** GOAL OF THE EXERCISE **
How many of the lines below include "game"? Give the number and no other words.

Start of INPUT MATERIAL

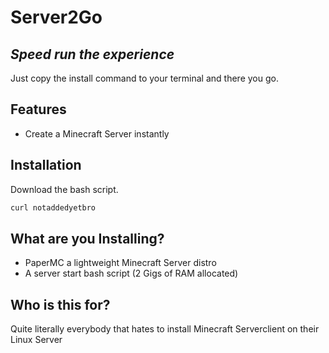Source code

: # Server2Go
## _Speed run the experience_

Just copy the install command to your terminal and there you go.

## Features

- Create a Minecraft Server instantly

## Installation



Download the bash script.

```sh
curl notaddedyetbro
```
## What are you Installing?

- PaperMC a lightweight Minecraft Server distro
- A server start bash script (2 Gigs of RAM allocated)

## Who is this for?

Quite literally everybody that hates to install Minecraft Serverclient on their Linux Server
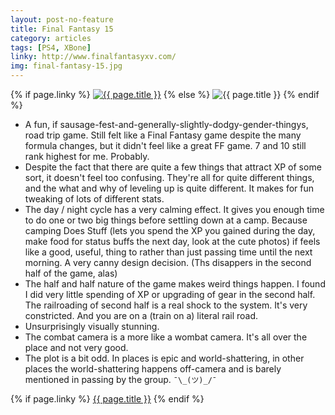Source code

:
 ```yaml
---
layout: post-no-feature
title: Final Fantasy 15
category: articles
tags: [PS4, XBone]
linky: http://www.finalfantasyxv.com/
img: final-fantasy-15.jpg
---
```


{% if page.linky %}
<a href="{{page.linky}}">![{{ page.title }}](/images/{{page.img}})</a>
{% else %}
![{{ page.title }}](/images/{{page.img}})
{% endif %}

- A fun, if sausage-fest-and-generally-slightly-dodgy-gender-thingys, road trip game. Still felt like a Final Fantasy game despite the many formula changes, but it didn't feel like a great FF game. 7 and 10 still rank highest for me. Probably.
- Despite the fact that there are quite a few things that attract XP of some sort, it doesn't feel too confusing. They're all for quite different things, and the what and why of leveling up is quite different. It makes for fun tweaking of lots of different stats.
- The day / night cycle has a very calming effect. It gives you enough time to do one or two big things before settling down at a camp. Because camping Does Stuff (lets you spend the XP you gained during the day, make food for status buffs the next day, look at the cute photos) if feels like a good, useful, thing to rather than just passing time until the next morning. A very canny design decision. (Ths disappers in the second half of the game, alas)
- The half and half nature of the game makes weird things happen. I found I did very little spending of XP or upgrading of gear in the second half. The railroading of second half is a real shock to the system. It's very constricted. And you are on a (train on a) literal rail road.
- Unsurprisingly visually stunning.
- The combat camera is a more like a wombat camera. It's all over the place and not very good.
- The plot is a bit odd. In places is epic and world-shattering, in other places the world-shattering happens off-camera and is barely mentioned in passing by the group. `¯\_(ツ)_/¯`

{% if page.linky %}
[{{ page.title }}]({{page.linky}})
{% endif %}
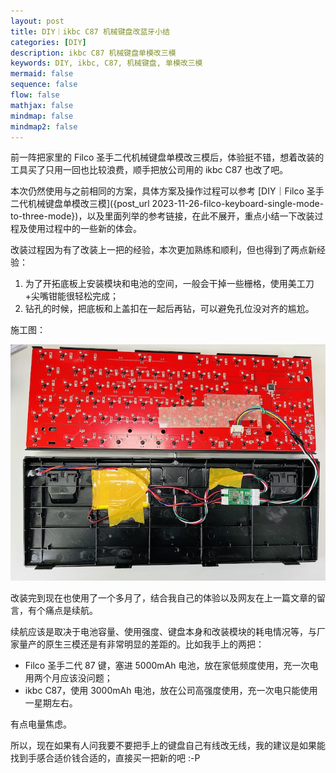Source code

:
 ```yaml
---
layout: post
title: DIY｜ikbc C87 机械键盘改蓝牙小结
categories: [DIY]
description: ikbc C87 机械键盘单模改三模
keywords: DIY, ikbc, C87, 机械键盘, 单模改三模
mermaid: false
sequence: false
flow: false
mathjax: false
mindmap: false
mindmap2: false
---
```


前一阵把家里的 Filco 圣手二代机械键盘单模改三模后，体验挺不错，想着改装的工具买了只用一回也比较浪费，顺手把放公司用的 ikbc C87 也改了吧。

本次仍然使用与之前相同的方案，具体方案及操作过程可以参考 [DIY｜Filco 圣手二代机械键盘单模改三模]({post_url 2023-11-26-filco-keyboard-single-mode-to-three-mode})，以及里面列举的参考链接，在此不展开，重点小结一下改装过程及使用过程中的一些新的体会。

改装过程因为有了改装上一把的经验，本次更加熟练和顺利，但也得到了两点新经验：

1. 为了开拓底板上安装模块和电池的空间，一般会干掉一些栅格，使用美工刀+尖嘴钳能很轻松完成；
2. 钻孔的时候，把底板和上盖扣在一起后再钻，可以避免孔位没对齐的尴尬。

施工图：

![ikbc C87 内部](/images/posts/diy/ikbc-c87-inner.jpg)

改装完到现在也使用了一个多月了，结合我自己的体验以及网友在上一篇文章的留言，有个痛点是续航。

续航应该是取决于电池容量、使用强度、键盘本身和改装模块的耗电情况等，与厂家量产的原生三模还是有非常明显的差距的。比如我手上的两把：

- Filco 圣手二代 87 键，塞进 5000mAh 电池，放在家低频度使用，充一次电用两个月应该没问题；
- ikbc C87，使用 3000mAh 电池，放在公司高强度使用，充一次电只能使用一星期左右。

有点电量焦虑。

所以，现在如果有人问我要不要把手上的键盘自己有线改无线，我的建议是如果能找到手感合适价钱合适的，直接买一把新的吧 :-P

End of INPUT MATERIAL

** OUTPUT FOR THIS TASK **
3